> PROBLEM TO SOLVE: When you copy the entries, keep every word exactly as it stands.

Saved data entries
-- Opening Marker --
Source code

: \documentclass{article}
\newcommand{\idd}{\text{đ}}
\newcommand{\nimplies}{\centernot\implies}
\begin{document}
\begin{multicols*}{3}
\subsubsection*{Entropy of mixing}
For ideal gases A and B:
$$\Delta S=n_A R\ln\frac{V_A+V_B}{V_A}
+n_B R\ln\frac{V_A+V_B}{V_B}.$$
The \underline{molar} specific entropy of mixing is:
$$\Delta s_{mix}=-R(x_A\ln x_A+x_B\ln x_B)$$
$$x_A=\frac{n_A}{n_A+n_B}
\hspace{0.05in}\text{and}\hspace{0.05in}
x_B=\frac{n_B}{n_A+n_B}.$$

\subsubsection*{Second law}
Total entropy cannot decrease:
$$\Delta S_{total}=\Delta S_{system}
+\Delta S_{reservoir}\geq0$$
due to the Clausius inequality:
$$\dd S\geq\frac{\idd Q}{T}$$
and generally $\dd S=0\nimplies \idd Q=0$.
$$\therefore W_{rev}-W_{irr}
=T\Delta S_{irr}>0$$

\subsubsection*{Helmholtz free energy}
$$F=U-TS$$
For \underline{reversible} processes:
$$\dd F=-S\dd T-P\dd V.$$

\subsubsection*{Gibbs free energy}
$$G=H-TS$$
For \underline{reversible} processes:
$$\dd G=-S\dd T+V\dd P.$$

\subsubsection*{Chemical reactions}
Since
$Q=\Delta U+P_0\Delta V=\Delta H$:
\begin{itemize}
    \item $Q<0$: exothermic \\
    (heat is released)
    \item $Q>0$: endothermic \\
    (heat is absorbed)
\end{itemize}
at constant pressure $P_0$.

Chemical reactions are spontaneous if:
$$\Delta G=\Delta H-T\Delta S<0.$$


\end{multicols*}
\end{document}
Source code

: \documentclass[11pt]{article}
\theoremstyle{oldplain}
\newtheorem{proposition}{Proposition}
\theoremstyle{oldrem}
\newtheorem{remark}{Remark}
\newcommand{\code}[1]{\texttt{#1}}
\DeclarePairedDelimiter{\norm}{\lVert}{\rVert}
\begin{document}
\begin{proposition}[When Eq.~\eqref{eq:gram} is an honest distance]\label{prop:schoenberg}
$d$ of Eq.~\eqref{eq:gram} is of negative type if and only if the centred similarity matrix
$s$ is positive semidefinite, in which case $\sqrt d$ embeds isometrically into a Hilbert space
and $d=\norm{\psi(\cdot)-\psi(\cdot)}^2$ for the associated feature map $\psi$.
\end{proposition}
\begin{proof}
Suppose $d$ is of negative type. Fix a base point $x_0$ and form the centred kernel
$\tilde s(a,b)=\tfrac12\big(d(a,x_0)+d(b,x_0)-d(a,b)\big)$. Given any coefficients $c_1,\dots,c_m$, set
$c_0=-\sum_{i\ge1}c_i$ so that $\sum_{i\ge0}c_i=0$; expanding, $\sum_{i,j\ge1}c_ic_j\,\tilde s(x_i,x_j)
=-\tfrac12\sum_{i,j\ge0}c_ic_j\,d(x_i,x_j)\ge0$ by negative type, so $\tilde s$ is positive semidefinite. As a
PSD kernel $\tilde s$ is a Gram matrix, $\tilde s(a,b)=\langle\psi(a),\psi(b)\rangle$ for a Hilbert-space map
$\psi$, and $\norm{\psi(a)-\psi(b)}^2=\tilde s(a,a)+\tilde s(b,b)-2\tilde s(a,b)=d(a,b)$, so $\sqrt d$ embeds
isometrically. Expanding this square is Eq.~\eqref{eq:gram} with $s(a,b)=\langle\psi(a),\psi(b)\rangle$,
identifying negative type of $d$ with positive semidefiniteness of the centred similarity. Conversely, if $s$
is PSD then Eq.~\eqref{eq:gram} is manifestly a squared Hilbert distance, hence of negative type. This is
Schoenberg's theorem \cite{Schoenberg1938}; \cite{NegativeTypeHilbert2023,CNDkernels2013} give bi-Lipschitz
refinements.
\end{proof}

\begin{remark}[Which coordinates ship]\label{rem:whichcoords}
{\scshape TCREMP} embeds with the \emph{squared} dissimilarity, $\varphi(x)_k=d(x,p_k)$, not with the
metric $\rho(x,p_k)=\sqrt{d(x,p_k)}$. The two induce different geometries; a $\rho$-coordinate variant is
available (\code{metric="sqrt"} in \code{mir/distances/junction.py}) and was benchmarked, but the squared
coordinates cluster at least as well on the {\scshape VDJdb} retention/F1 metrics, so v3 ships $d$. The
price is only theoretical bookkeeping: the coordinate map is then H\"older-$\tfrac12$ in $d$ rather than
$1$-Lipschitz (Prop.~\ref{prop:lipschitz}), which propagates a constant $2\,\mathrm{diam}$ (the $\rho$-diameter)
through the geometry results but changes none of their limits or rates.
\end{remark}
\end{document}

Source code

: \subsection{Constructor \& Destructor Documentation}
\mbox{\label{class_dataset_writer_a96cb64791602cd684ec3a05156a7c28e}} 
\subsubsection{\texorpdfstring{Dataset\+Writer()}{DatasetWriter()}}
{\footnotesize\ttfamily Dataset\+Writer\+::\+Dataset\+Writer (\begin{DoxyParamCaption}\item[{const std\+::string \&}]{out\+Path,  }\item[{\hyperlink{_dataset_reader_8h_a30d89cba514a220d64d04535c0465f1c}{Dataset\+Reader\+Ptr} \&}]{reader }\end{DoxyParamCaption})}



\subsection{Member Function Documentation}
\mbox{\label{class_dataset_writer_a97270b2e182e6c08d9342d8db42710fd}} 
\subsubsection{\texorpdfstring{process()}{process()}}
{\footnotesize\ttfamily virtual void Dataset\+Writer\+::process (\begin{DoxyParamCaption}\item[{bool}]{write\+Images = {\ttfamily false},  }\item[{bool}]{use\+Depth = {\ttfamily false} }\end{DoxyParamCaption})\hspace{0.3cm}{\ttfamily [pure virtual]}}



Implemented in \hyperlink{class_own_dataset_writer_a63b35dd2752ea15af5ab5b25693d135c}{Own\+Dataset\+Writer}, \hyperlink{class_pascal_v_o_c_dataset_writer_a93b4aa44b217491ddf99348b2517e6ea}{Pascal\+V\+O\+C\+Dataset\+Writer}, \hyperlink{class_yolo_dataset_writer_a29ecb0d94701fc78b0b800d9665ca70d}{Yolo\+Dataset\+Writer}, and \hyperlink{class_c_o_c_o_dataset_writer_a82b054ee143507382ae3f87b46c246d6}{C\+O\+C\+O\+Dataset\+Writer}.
-- Closing Marker --
> PROBLEM SOLUTION:
Source code

: \documentclass{article}
\newcommand{\idd}{\text{đ}}
\newcommand{\nimplies}{\centernot\implies}
\begin{document}
\begin{multicols*}{3}
\subsubsection*{Entropy of mixing}
For ideal gases A and B:
$$\Delta S=n_A R\ln\frac{V_A+V_B}{V_A}
+n_B R\ln\frac{V_A+V_B}{V_B}.$$
The \underline{molar} specific entropy of mixing is:
$$\Delta s_{mix}=-R(x_A\ln x_A+x_B\ln x_B)$$
$$x_A=\frac{n_A}{n_A+n_B}
\hspace{0.05in}\text{and}\hspace{0.05in}
x_B=\frac{n_B}{n_A+n_B}.$$

\subsubsection*{Second law}
Total entropy cannot decrease:
$$\Delta S_{total}=\Delta S_{system}
+\Delta S_{reservoir}\geq0$$
due to the Clausius inequality:
$$\dd S\geq\frac{\idd Q}{T}$$
and generally $\dd S=0\nimplies \idd Q=0$.
$$\therefore W_{rev}-W_{irr}
=T\Delta S_{irr}>0$$

\subsubsection*{Helmholtz free energy}
$$F=U-TS$$
For \underline{reversible} processes:
$$\dd F=-S\dd T-P\dd V.$$

\subsubsection*{Gibbs free energy}
$$G=H-TS$$
For \underline{reversible} processes:
$$\dd G=-S\dd T+V\dd P.$$

\subsubsection*{Chemical reactions}
Since
$Q=\Delta U+P_0\Delta V=\Delta H$:
\begin{itemize}
    \item $Q<0$: exothermic \\
    (heat is released)
    \item $Q>0$: endothermic \\
    (heat is absorbed)
\end{itemize}
at constant pressure $P_0$.

Chemical reactions are spontaneous if:
$$\Delta G=\Delta H-T\Delta S<0.$$


\end{multicols*}
\end{document}
Source code

: \documentclass[11pt]{article}
\theoremstyle{oldplain}
\newtheorem{proposition}{Proposition}
\theoremstyle{oldrem}
\newtheorem{remark}{Remark}
\newcommand{\code}[1]{\texttt{#1}}
\DeclarePairedDelimiter{\norm}{\lVert}{\rVert}
\begin{document}
\begin{proposition}[When Eq.~\eqref{eq:gram} is an honest distance]\label{prop:schoenberg}
$d$ of Eq.~\eqref{eq:gram} is of negative type if and only if the centred similarity matrix
$s$ is positive semidefinite, in which case $\sqrt d$ embeds isometrically into a Hilbert space
and $d=\norm{\psi(\cdot)-\psi(\cdot)}^2$ for the associated feature map $\psi$.
\end{proposition}
\begin{proof}
Suppose $d$ is of negative type. Fix a base point $x_0$ and form the centred kernel
$\tilde s(a,b)=\tfrac12\big(d(a,x_0)+d(b,x_0)-d(a,b)\big)$. Given any coefficients $c_1,\dots,c_m$, set
$c_0=-\sum_{i\ge1}c_i$ so that $\sum_{i\ge0}c_i=0$; expanding, $\sum_{i,j\ge1}c_ic_j\,\tilde s(x_i,x_j)
=-\tfrac12\sum_{i,j\ge0}c_ic_j\,d(x_i,x_j)\ge0$ by negative type, so $\tilde s$ is positive semidefinite. As a
PSD kernel $\tilde s$ is a Gram matrix, $\tilde s(a,b)=\langle\psi(a),\psi(b)\rangle$ for a Hilbert-space map
$\psi$, and $\norm{\psi(a)-\psi(b)}^2=\tilde s(a,a)+\tilde s(b,b)-2\tilde s(a,b)=d(a,b)$, so $\sqrt d$ embeds
isometrically. Expanding this square is Eq.~\eqref{eq:gram} with $s(a,b)=\langle\psi(a),\psi(b)\rangle$,
identifying negative type of $d$ with positive semidefiniteness of the centred similarity. Conversely, if $s$
is PSD then Eq.~\eqref{eq:gram} is manifestly a squared Hilbert distance, hence of negative type. This is
Schoenberg's theorem \cite{Schoenberg1938}; \cite{NegativeTypeHilbert2023,CNDkernels2013} give bi-Lipschitz
refinements.
\end{proof}

\begin{remark}[Which coordinates ship]\label{rem:whichcoords}
{\scshape TCREMP} embeds with the \emph{squared} dissimilarity, $\varphi(x)_k=d(x,p_k)$, not with the
metric $\rho(x,p_k)=\sqrt{d(x,p_k)}$. The two induce different geometries; a $\rho$-coordinate variant is
available (\code{metric="sqrt"} in \code{mir/distances/junction.py}) and was benchmarked, but the squared
coordinates cluster at least as well on the {\scshape VDJdb} retention/F1 metrics, so v3 ships $d$. The
price is only theoretical bookkeeping: the coordinate map is then H\"older-$\tfrac12$ in $d$ rather than
$1$-Lipschitz (Prop.~\ref{prop:lipschitz}), which propagates a constant $2\,\mathrm{diam}$ (the $\rho$-diameter)
through the geometry results but changes none of their limits or rates.
\end{remark}
\end{document}

Source code

: \subsection{Constructor \& Destructor Documentation}
\mbox{\label{class_dataset_writer_a96cb64791602cd684ec3a05156a7c28e}} 
\subsubsection{\texorpdfstring{Dataset\+Writer()}{DatasetWriter()}}
{\footnotesize\ttfamily Dataset\+Writer\+::\+Dataset\+Writer (\begin{DoxyParamCaption}\item[{const std\+::string \&}]{out\+Path,  }\item[{\hyperlink{_dataset_reader_8h_a30d89cba514a220d64d04535c0465f1c}{Dataset\+Reader\+Ptr} \&}]{reader }\end{DoxyParamCaption})}



\subsection{Member Function Documentation}
\mbox{\label{class_dataset_writer_a97270b2e182e6c08d9342d8db42710fd}} 
\subsubsection{\texorpdfstring{process()}{process()}}
{\footnotesize\ttfamily virtual void Dataset\+Writer\+::process (\begin{DoxyParamCaption}\item[{bool}]{write\+Images = {\ttfamily false},  }\item[{bool}]{use\+Depth = {\ttfamily false} }\end{DoxyParamCaption})\hspace{0.3cm}{\ttfamily [pure virtual]}}



Implemented in \hyperlink{class_own_dataset_writer_a63b35dd2752ea15af5ab5b25693d135c}{Own\+Dataset\+Writer}, \hyperlink{class_pascal_v_o_c_dataset_writer_a93b4aa44b217491ddf99348b2517e6ea}{Pascal\+V\+O\+C\+Dataset\+Writer}, \hyperlink{class_yolo_dataset_writer_a29ecb0d94701fc78b0b800d9665ca70d}{Yolo\+Dataset\+Writer}, and \hyperlink{class_c_o_c_o_dataset_writer_a82b054ee143507382ae3f87b46c246d6}{C\+O\+C\+O\+Dataset\+Writer}.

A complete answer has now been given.